I was thrilled to win the live painting contest at the Cinequest Film Festival. It was not something I had expected. The other painters, Mike Borja and Denis Korkh created incredible artworks on either side of me for ten days. The competition was a friendly one, one that aims to engage the public with the painters more than instigate any sort of rivalry.
For 10 days, I rode my bike down to Camera 12 to paint. I had a bag on my shoulder and a bag of supplies in my basket. With this almost precarious load, I made my way to the theater to paint for long hours. It was my first time live painting, not including sketching in public or with small groups of friends. When I painted the electrical box, people came by and asked questions, but not at the level that happened at Cinequest. It was definitely a challenge for me. People can walk up behind you and ask you about your painting. People can watch you from the window. You get suggestions for what you should add to your painting and a lot of questions that are hard to answer since you aren't always sure of what you are painting.

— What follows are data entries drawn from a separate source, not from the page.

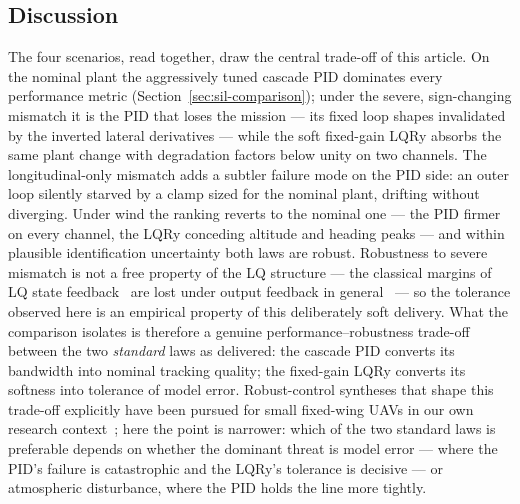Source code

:\subsection{Discussion}
\label{sec:rob-discussion}
The four scenarios, read together, draw the central trade-off of this
article. On the nominal plant the aggressively tuned cascade PID
dominates every performance metric (Section~\ref{sec:sil-comparison});
under the severe, sign-changing mismatch it is the PID that loses the
mission --- its fixed loop shapes invalidated by the inverted lateral
derivatives --- while the soft fixed-gain LQRy absorbs the same plant
change with degradation factors below unity on two channels. The
longitudinal-only mismatch adds a subtler failure mode on the PID
side: an outer loop silently starved by a clamp sized for the nominal
plant, drifting without diverging. Under wind the ranking reverts to
the nominal one --- the PID firmer on every channel, the LQRy
conceding altitude and heading peaks --- and within plausible
identification uncertainty both laws are robust. Robustness to severe
mismatch is not a free property of the LQ structure --- the classical
margins of LQ state feedback~\cite{safonov1977gain} are lost under
output feedback in general~\cite{doyle1978guaranteed} --- so the
tolerance observed here is an empirical property of this deliberately
soft delivery.
What the comparison isolates is therefore a genuine
performance--robustness trade-off between the two \emph{standard}
laws as delivered: the cascade PID converts its bandwidth into
nominal tracking quality; the fixed-gain LQRy converts its softness
into tolerance of model error. Robust-control syntheses that shape
this trade-off explicitly have been pursued for small fixed-wing UAVs
in our own research context~\cite{abdulhamid2016robusto}; here the
point is narrower: which of the two standard laws is preferable
depends on whether the dominant threat is model error --- where the
PID's failure is catastrophic and the LQRy's tolerance is decisive
--- or atmospheric disturbance, where the PID holds the line more
tightly.
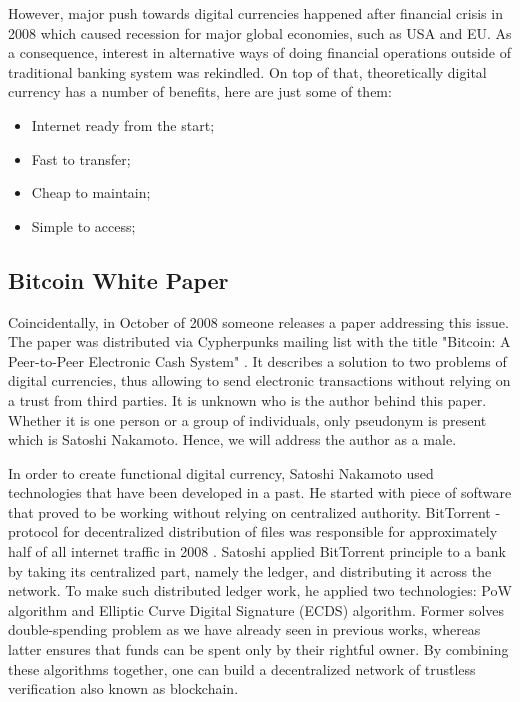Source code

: \documentclass[conference,compsoc]{IEEEtran}
\begin{document}
However, major push towards digital currencies happened after financial crisis in 2008 which caused recession for major global economies, such as USA and EU.
As a consequence, interest in alternative ways of doing financial operations outside of traditional banking system was rekindled. 
On top of that, theoretically digital currency has a number of benefits, here are just some of them:
\begin{itemize}
  \item Internet ready from the start;
  \item Fast to transfer;
  \item Cheap to maintain;
  \item Simple to access;
\end{itemize}


\subsection{Bitcoin White Paper}
Coincidentally, in October of 2008 someone releases a paper addressing this issue. 
The paper was distributed via Cypherpunks mailing list with the title "Bitcoin: A Peer-to-Peer Electronic Cash System" \cite{whitepaper}. 
It describes a solution to two problems of digital currencies, thus allowing to send electronic transactions without relying on a trust from third parties. 
It is unknown who is the author behind this paper. 
Whether it is one person or a group of individuals, only pseudonym is present which is Satoshi Nakamoto. Hence, we will address the author as a male.

In order to create functional digital currency, Satoshi Nakamoto used technologies that have been developed in a past. 
He started with piece of software that proved to be working without relying on centralized authority.    
BitTorrent - protocol for decentralized distribution of files was responsible for approximately half of all internet traffic in 2008 \cite{p2p}. 
Satoshi applied BitTorrent principle to a bank by taking its centralized part, namely the ledger, and distributing it across the network. 
To make such distributed ledger work, he applied two technologies: PoW algorithm and Elliptic Curve Digital Signature (ECDS) algorithm.
Former solves double-spending problem as we have already seen in previous works, whereas latter ensures that funds can be spent only by their rightful owner.
By combining these algorithms together, one can build a decentralized network of trustless verification also known as blockchain. 
\end{document}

I started out by thinking I would paint a specific thing. It was going to be a courtyard, as you can see in the first picture above. A multiple-storied building with people and plants at night was my initial idea. I turned the painting in different directions. At one point, it was actually a horizontal painting. The painting was fairly awkward at this point. Some of the layers felt really beautiful, but it didn't know what it wanted to be yet. I then decided to bring the sky down between the walls and it turned into an ocean. Then the ocean wanted to move into the room or at least hover between the indoor and outdoor space. I was a bit stuck at this point, when a single plant in the left corner had been painted.
The painting ended up being so much more intuitive and subconscious than I thought it would be. Any preplanning fell by the wayside. There were times when I was overthinking, but overall I just let it be what it wanted to be. If I saw a shape or a color and it felt right, then I pushed it. If you look closely in the top photo, I added an island to the right and a mirror to the left. I wanted the painting to feel mysterious, open to interpretation and maybe a place you wanted to be, though slightly ominous. I'm calling it Inside Out.

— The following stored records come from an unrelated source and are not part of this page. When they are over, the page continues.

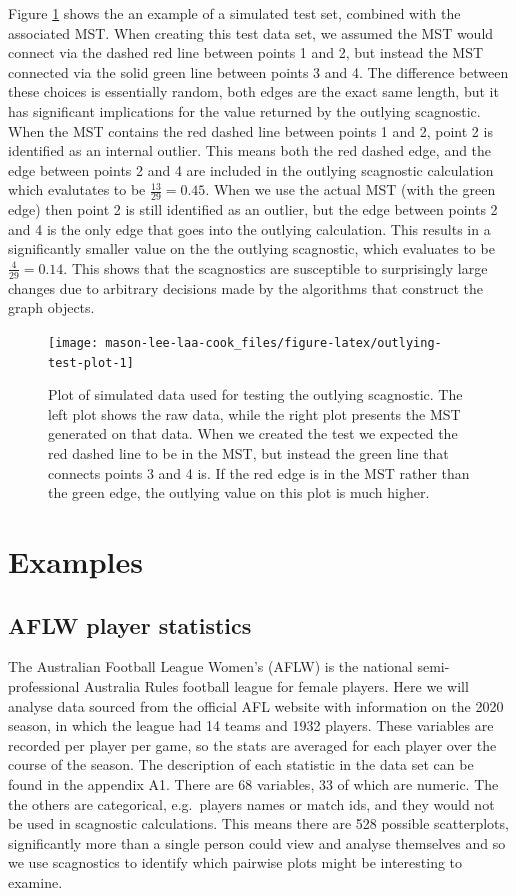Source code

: Figure \ref{fig:outlying-test-plot} shows the an example of a simulated test set, combined with the associated MST. When creating this test data set, we assumed the MST would connect via the dashed red line between points 1 and 2, but instead the MST connected via the solid green line between points 3 and 4. The difference between these choices is essentially random, both edges are the exact same length, but it has significant implications for the value returned by the outlying scagnostic. When the MST contains the red dashed line between points 1 and 2, point 2 is identified as an internal outlier. This means both the red dashed edge, and the edge between points 2 and 4 are included in the outlying scagnostic calculation which evalutates to be \(\frac{13}{29}=0.45\). When we use the actual MST (with the green edge) then point 2 is still identified as an outlier, but the edge between points 2 and 4 is the only edge that goes into the outlying calculation. This results in a significantly smaller value on the the outlying scagnostic, which evaluates to be \(\frac{4}{29}=0.14\). This shows that the scagnostics are susceptible to surprisingly large changes due to arbitrary decisions made by the algorithms that construct the graph objects.

\begin{figure}
\texttt{[image: mason-lee-laa-cook\_files/figure-latex/outlying-test-plot-1]} \caption{Plot of simulated data used for testing the outlying scagnostic. The left plot shows the raw data, while the right plot presents the MST generated on that data. When we created the test we expected the red dashed line to be in the MST, but instead the green line that connects points 3 and 4 is. If the red edge is in the MST rather than the green edge, the outlying value on this plot is much higher.}\label{fig:outlying-test-plot}
\end{figure}

\section{Examples}\label{examples}

\subsection{AFLW player statistics}\label{aflw-player-statistics}

The Australian Football League Women's (AFLW) is the national semi-professional Australia Rules football league for female players. Here we will analyse data sourced from the official AFL website with information on the 2020 season, in which the league had 14 teams and 1932 players. These variables are recorded per player per game, so the stats are averaged for each player over the course of the season. The description of each statistic in the data set can be found in the appendix A1. There are 68 variables, 33 of which are numeric. The the others are categorical, e.g.~players names or match ids, and they would not be used in scagnostic calculations. This means there are 528 possible scatterplots, significantly more than a single person could view and analyse themselves and so we use scagnostics to identify which pairwise plots might be interesting to examine.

As the week developed, I noticed a change. I felt more open to people's suggestions. Not, that I would necessarily take them, but I wasn't feeling as defensive about them. As I opened up over the week, all these things started happening. Good energy was everywhere.
I received this gorgeous photo in the mail by Dustin Adams. After admiring it, I realized the orange hills were similar to the orange hills in my painting, below the shoreline. It felt serendipitous when this arrived.
A friend came over on Saturday and after hearing me excuse my mess around the house, she suggested a book she just ordered The Life Changing Magic of Tidying Up. I told her that I'm reading it right now and that's why the house was a mess!
The day after, my friend Lucia came over and I was helping her with her new blog. She was wearing a black and white striped shirt, black pants and moccasins. So was I.
It was so interesting how we Mike, Denis and I all ended up with moons in our paintings. During the second week, the moon was evolving to full so I think we were on the same wavelength. Also, Mike's was a water-based bathtub painting Denis focused on a figure and plants. I seemed to meet them in between by including an ocean and plants.
I could go on about more connections this week, but I will spare you.
Coincidences, synchronicity, call it what you will, but I inhale magic energy when it's around me. The universe opens up when you are keep yourself open, generous, and take chances. I can be inclined to be easily annoyed by humanity, but reversing that has completely changed my outlook in the last week. I am a big believer in being open to these signs, in being aware of what the universe is showing you.